Disorder causes boy’s body to reject almost all food

May 20, 2012

John Hemme gripped the empty formula can as he toddled toward his mother, Margie, who sat on the couch waving a bottle toward him.

“Bubble,” said 17-month-old John.

“Bottle?” his mother said, coaxing him to take a quick drink before taking off again across the carpet. The formula in the bottle is the only thing his parents have found so far that little John can stomach.

After months of constant, daily vomiting no matter what he was fed, John was finally diagnosed seven months ago with eosinophilic esophagitis, a rare disorder in which immune cells that normally react to viruses or allergens line his esophagus, where they are normally not found.
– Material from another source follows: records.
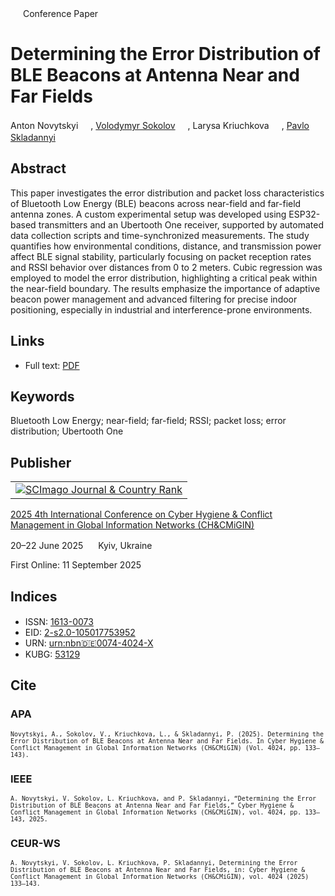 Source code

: <img src="/icons/unlock.svg" width="16" height="16"> Conference Paper

# Determining the Error Distribution of BLE Beacons at Antenna Near and Far Fields

Anton Novytskyi <a href="https://orcid.org/0009-0009-7766-1441" target="_blank"><img src="/icons/orcid.svg" width="16" height="16"></a>,
<a href="https://volodymyr-sokolov.github.io/">Volodymyr Sokolov</a> <a href="https://orcid.org/0000-0002-9349-7946" target="_blank"><img src="/icons/orcid.svg" width="16" height="16"></a>,
Larysa Kriuchkova <a href="https://orcid.org/0000-0002-8509-6659" target="_blank"><img src="/icons/orcid.svg" width="16" height="16"></a>,
<a href="/">Pavlo Skladannyi</a> <a href="https://orcid.org/0000-0002-7775-6039" target="_blank"><img src="/icons/orcid.svg" width="16" height="16"></a>

## Abstract

This paper investigates the error distribution and packet loss characteristics of Bluetooth Low Energy (BLE) beacons across near-field and far-field antenna zones. A custom experimental setup was developed using ESP32-based transmitters and an Ubertooth One receiver, supported by automated data collection scripts and time-synchronized measurements. The study quantifies how environmental conditions, distance, and transmission power affect BLE signal stability, particularly focusing on packet reception rates and RSSI behavior over distances from 0 to 2 meters. Cubic regression was employed to model the error distribution, highlighting a critical peak within the near-field boundary. The results emphasize the importance of adaptive beacon power management and advanced filtering for precise indoor positioning, especially in industrial and interference-prone environments.

## Links

* Full text: [PDF](https://ceur-ws.org/Vol-4024/paper11.pdf)

## Keywords

Bluetooth Low Energy; near-field; far-field; RSSI; packet loss; error distribution; Ubertooth One

## Publisher

<table>
<tr>
<td>
<a href="https://www.scimagojr.com/journalsearch.php?q=21100218356&amp;tip=sid&amp;exact=no" title="SCImago Journal &amp; Country Rank"><img border="0" src="https://www.scimagojr.com/journal_img.php?id=21100218356" alt="SCImago Journal &amp; Country Rank"  /></a>
</td>
</tr>
</table>

[2025 4th International Conference on Cyber Hygiene & Conflict Management in Global Information Networks (CH&CMiGIN)](https://ceur-ws.org/Vol-4024/)

20–22 June 2025 <img src="/icons/location-pin.svg" width="16" height="16"> Kyiv, Ukraine

First Online: 11 September 2025

## Indices

* ISSN: [1613-0073](https://portal.issn.org/resource/ISSN/1613-0073) <img src="/icons/online.svg" width="16" height="16">
* EID: [2-s2.0-105017753952](http://www.scopus.com/record/display.url?origin=inward&eid=2-s2.0-105017753952)
* URN: [urn:nbn:de:0074-4024-X](https://nbn-resolving.org/xml/urn:nbn:de:0074-4024-X)
* KUBG: [53129](http://elibrary.kubg.edu.ua/id/eprint/53129/)

## Cite

### APA

<small>`Novytskyi, A., Sokolov, V., Kriuchkova, L., & Skladannyi, P. (2025). Determining the Error Distribution of BLE Beacons at Antenna Near and Far Fields. In Cyber Hygiene & Conflict Management in Global Information Networks (CH&CMiGIN) (Vol. 4024, pp. 133–143).`</small>

### IEEE

<small>`A. Novytskyi, V. Sokolov, L. Kriuchkova, and P. Skladannyi, “Determining the Error Distribution of BLE Beacons at Antenna Near and Far Fields,” Cyber Hygiene & Conflict Management in Global Information Networks (CH&CMiGIN), vol. 4024, pp. 133–143, 2025.`</small>

### CEUR-WS

<small>`A. Novytskyi, V. Sokolov, L. Kriuchkova, P. Skladannyi, Determining the Error Distribution of BLE Beacons at Antenna Near and Far Fields, in: Cyber Hygiene & Conflict Management in Global Information Networks (CH&CMiGIN), vol. 4024 (2025) 133–143.`</small> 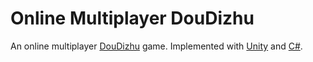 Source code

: # Online Multiplayer DouDizhu

An online multiplayer [DouDizhu](https://en.wikipedia.org/wiki/Dou_dizhu) game. Implemented with [Unity](https://unity.com/) and [C#](https://docs.microsoft.com/en-us/dotnet/csharp/).
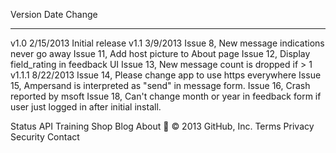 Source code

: 
Version   Date        Change
-------   ---------   ------
v1.0      2/15/2013   Initial release
v1.1      3/9/2013    Issue 8, New message indications never go away
                      Issue 11, Add host picture to About page
                      Issue 12, Display field_rating in feedback UI
                      Issue 13, New message count is dropped if > 1
v1.1.1    8/22/2013   Issue 14, Please change app to use https everywhere
                      Issue 15, Ampersand is interpreted as "send" in message form.
                      Issue 16, Crash reported by msoft 
                      Issue 18, Can't change month or year in feedback form if user just logged in after initial install. 


 
 

















 
 


 
   

Status
 API
 Training
 Shop
 Blog
 About
   © 2013 GitHub, Inc.
 Terms
 Privacy
 Security
 Contact
   










          




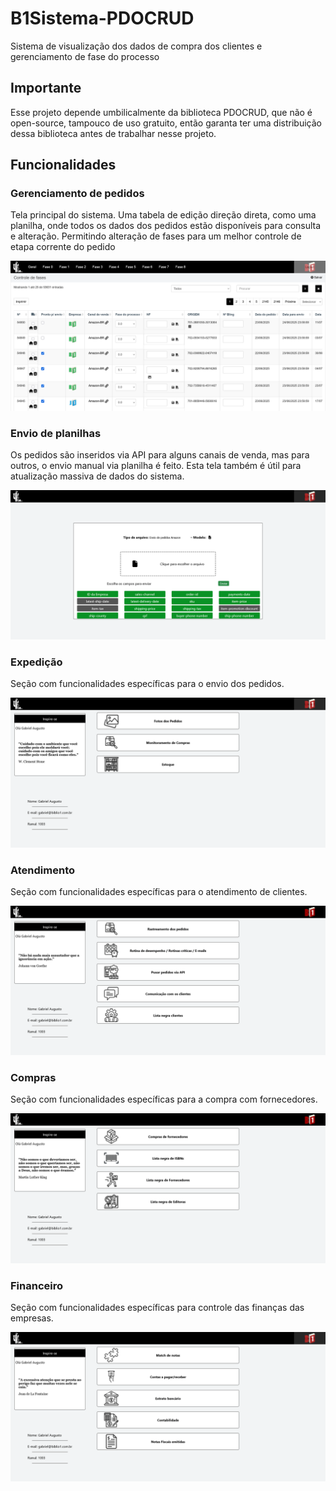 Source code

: # B1Sistema-PDOCRUD

Sistema de visualização dos dados de compra dos clientes e gerenciamento de fase do processo

## **Importante**

Esse projeto depende umbilicalmente da biblioteca PDOCRUD, que não é open-source, tampouco de uso gratuito, então garanta ter uma distribuição dessa biblioteca antes de trabalhar nesse projeto.

## Funcionalidades

### Gerenciamento de pedidos

Tela principal do sistema. Uma tabela de edição direção direta, como uma planilha, onde todos os dados dos pedidos estão disponíveis para consulta e alteração. Permitindo alteração de fases para um melhor controle de etapa corrente do pedido

![Gerenciamento de pedidos](.github/images/order_control.png)

### Envio de planilhas

Os pedidos são inseridos via API para alguns canais de venda, mas para outros, o envio manual via planilha é feito. Esta tela também é útil para atualização massiva de dados do sistema.

![Envio de planilhas](.github/images/upload_file.png)

### Expedição

Seção com funcionalidades específicas para o envio dos pedidos.

![Expedição](.github/images/expedition.png)

### Atendimento

Seção com funcionalidades específicas para o atendimento de clientes.

![Atendimento](.github/images/attendance.png)

### Compras

Seção com funcionalidades específicas para a compra com fornecedores.

![Compras](.github/images/purchases.png)

### Financeiro

Seção com funcionalidades específicas para controle das finanças das empresas.

![Financeiro](.github/images/financial.png)
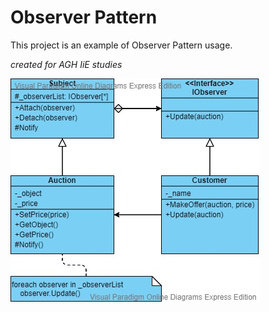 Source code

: 
<h1>Observer Pattern</h1>

This project is an example of Observer Pattern usage.

*created for AGH IiE studies*

![uml](https://raw.githubusercontent.com/codingWithNoise/IO2020/main/Observer/umlAuctionObserver.jpg)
Though several allergy tests showed that he might be able to tolerate a certain kind of food, there is not one yet that does not trigger a reaction, his parents said.

It began the day after he was born, with vomiting and spitting up, and continued nonstop, Margie Hemme said.

“By two weeks he was profusely vomiting,” she said. “It was constant throwing up.”

In those two weeks, he went from nearly nine pounds at birth to seven pounds. What followed was months of misdiagnosis – that it was just reflux disease, that he was just “spitting up,” that it was milk intolerance, Margie Hemme said.

When the violent vomiting continued and John was growing slowly and missing developmental milestones, she decided to switch pediatricians.

The new doctor referred her to a gastrointestinal specialist. An endoscopy revealed the problem and at 10 months he was finally diagnosed correctly. For the past several months, all he has been able to ingest is EleCare hypoallergenic formula from a bottle.

“He’s improved leaps and bounds from eliminating all food,” Margie Hemme said.

The disorder affects about one in 2,000 kids and has increased two- to tenfold over the past 10 years, according to the American Partnership for Eosinophilic Disorders.

That is probably for two reasons, said Dr. Glenn T. Furuta, the director of the Gastrointestinal Eosinophilic Diseases Program at Children’s Hospital Colorado and National Jewish Health.

“I do think it is happening more frequently now, but the other is people weren’t looking for this,” he said. “They really didn’t know what it was. They didn’t even know that it existed.”

As recently as five years ago, there weren’t even clear clinical guidelines to diagnose it, Furuta said, adding that there can be a wide spectrum of severity.

“It is unusual to not have any foods that they can tolerate, but it does happen with some,” he said.

Treatment is typically diet restriction or steroids.

“We use both, but we try to individualize with the family’s needs and what their concerns are,” Furuta said.

The Hemmes said they are not choosing steroids for now because of concerns about the drugs affecting John’s growth, which is already somewhat behind. He only started walking a few weeks ago, though he zips along now, picking up cars and racing them off tabletops, throwing and chasing a big blue ball.

“Ball,” John said, which is one of his “B” words.

“I don’t know where he learned ‘bubble,'” Margie Hemme said.

Because he will only take a bottle, which his parents have to hold for him, eating out can be awkward and invite rude stares. Servers have a hard time understanding why his parents don’t order for him, Doug Hemme said.

“People try and push children’s menus on us,” he said.

While he undergoes therapy to help him catch up physically, his parents are getting ready to start another food trial, hoping “to find any safe food that will give him all the nutrients he needs” and that will stay down.

Wearing a shirt meant for a 9-month-old, John smiled constantly as he raced around his living room, hunting down more cars as his parents kept a watchful eye on the three baby gates.

“He likes to go where he’s not supposed to,” Doug said, smiling.

“Everyone tells me he’s the happiest baby they ever saw,” Margie Hemme said. “People don’t believe he’s sick.”